- Let $A,B$ be hermitian matrices. Since we consider proper elements of the matrices, we may assume that $B$ is diagonal; assume that we know $spectrum(A)=(\alpha_i),spectrum(B)=(\beta_i)\subset \mathbb{R}^n$ (in non-increasing order). What can we say about $spectrum(A+B)=(\gamma_i)\subset \mathbb{R}^n$ (in non-increasing order)?

The answer is given by the Horn's conjecture (cf. http://math.ucr.edu/~jdolan/schubert2.pdf ) whose proof is dated 1998-1999. The NS condition contains only one equality, the obvious one, $\sum_i\gamma_i=\sum_i\alpha_i+\sum_i\beta_i$ and many linear inequalities linking some $\alpha_i,\beta_i,\gamma_i$. Finally, for generic hermitian matrices $A,B$, the $(\gamma_i)$ satisfy only one equality OR the $(\gamma_i)$ goes throught a real algebraic subset of dimension $n-1$.

- Although $A,B$ are linked by $B=r.diag(A)$, it is of little importance because the spectra of $A,B$ are linked by only one equality, the obvious one.
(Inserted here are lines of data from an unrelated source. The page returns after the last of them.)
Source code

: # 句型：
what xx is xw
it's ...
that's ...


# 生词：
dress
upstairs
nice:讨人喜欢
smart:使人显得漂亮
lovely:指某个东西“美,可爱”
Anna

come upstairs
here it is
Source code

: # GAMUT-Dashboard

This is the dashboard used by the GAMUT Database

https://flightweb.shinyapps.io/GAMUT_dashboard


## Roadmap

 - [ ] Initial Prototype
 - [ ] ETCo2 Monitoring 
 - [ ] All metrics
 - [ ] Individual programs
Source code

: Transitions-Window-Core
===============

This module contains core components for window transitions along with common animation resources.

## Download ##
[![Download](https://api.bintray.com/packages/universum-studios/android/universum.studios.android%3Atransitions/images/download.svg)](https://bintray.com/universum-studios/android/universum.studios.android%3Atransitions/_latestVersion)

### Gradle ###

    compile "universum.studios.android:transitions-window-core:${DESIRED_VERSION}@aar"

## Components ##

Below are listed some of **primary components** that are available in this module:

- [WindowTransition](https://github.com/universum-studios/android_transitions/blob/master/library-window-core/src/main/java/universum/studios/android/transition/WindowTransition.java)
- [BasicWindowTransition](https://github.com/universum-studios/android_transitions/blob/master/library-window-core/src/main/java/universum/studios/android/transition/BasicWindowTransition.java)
Indeed one has

Proposition (Schur-Horn): for every $p< n, \sum_{i=1}^p \beta_i\leq\sum_{i=1}^p\alpha_i$ and $\sum_{i=1}^n \beta_i=\sum_{i=1}^n\alpha_i$ IFF there is a hermitian matrix $C$ s.t. $diag(C)=(\beta_i)$ and $spectrum(C)=(\alpha_i)$.

- Application to your question. We consider the "thin SVD" $A=USV^T$ where $UU^T=I_n,V^TV=I_d$ and $S\in M_d$ is diagonal. Then $AA^T=US^2U^T$ (your formula is false), that is the standard orthogonal diagonalization of $AA^T$; in particular, I do not see the point to compute the SVD of $A$. The required formula is in the form $AA^T+r.diag(AA^T)=W\Sigma W^T$. We saw that there is no real link between eigenvalues of $S^2$ and $\Sigma$ and, consequently, between their eigenvectors $U,W$.

Conclusion. The answer to your question is NO and do not dream, there is no hope.